"Assume F is a consistent formalized system which contains elementary arithmetic. Then F does not prove F is consistent."
So, if Peano arithmetic is consistent, it can't prove "Peano arithmetic is consistent". But what if Peano arithmetic can prove "Peano arithmetic is inconsistent"? Would it still possibly be consistent?
Yes, it is consistent with PA that PA is inconsistent.
How does this work? By Goedel's completeness theorem, consistency is the same as satisfiability: a consistent theory has a model. So if PA+"PA is inconsistent" is consistent, it better have a model. How can that be?
Well, a model of $PA$ is a collection of things called "numbers", together with a notion of addition and of multiplication, which satisfy some properties. The usual natural numbers is merely one such model. In general, a nonstandard model of $PA$ will have "infinite" elements: that is, besides the usual natural numbers, such a model will have lots of $c$s such that $c>0, c>1, c>2, . . . $
Now, if a model thinks that PA is inconsistent, that means the model thinks "There is a proof of 0=1 in PA" - or, more specifically, there is a number coding such a proof. So the model will have an element $c$ which it thinks codes a proof of inconsistency.
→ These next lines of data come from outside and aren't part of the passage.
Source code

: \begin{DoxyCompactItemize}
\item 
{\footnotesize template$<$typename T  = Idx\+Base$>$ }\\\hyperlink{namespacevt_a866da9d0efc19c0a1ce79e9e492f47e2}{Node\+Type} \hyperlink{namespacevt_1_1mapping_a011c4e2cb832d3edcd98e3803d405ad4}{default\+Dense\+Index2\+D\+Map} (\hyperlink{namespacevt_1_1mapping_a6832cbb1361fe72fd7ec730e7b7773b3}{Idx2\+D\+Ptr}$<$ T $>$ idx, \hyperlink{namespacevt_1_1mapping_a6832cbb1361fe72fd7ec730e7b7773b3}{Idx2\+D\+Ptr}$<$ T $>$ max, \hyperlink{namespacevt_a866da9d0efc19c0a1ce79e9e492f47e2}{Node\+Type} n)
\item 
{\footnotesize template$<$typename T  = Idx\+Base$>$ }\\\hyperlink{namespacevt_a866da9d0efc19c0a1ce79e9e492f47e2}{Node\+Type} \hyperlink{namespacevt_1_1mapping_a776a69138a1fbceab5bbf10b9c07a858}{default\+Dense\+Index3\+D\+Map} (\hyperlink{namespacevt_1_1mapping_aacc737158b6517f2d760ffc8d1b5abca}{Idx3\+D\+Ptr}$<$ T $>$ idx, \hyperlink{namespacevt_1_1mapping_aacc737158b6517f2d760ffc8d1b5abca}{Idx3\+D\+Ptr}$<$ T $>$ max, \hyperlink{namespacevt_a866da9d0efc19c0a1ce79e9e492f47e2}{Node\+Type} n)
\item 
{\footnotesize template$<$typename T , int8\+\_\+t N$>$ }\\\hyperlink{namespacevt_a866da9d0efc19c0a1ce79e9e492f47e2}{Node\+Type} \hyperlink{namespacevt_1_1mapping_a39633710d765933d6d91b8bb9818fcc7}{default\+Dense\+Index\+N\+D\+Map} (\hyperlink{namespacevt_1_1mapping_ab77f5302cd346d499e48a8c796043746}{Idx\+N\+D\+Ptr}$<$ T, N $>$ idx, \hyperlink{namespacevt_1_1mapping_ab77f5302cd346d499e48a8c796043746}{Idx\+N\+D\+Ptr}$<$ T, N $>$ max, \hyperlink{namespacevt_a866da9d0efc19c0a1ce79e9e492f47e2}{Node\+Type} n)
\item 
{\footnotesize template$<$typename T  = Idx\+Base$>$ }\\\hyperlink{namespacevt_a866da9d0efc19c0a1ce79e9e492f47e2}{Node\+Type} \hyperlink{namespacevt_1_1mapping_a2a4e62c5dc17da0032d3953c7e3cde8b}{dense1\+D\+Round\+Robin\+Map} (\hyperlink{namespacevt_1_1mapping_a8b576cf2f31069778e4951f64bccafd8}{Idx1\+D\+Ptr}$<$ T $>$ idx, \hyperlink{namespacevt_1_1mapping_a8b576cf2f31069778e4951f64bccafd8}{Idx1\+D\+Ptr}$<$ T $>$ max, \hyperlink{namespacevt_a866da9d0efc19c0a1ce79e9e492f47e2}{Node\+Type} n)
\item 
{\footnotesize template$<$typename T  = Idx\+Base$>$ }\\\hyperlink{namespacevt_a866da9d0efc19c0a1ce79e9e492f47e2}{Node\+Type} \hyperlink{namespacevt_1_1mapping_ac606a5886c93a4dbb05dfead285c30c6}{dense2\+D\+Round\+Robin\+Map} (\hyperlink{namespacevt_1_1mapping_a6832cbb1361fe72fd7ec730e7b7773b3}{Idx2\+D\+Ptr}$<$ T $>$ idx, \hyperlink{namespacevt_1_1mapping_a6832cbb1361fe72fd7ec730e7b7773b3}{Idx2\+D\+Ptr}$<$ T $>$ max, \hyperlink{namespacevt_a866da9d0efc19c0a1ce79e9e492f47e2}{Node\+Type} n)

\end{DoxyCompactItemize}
But, if such a $c$ is infinite, then it doesn't really code a proof! It codes a "nonstandard proof", something the model thinks is a proof.
In a comment, you ask how Goedel's theorem is really an "incompleteness theorem" if it leaves the possibility of PA proving its own inconsistency. Let's address that:
First of all, we usually assume that PA is true. A fortiriori, this means PA is consistent - and since it's true, that means it doesn't prove that it's inconsistent.
That's a rather strong assumption. Can we do better? Well, Goedel observed that we don't really need PA to be true, merely that it is correct about sentence of the form "$\exists x[P(x)]$" (and in fact even less is necessary - we can restrict attention to such sentences where $P$ uses only bounded quantifiers).
This was how Goedel left it, and he and others asked if the situation could be improved:
This was answered affirmatively by Rosser.
Here's what he did: whereas Goedel looked at the sentence $$G_{PA}:\quad\mbox{"There is no PA-proof of me,"}$$ Rosser looked at the sentence $$R_{PA}:\quad\mbox{"For any PA-proof of me, there is a shorter PA-disproof of me"}.$$ Via Goedel's original argument, $PA$ doesn't prove $R_{PA}$ if $PA$ is consistent; the new part is the other direction.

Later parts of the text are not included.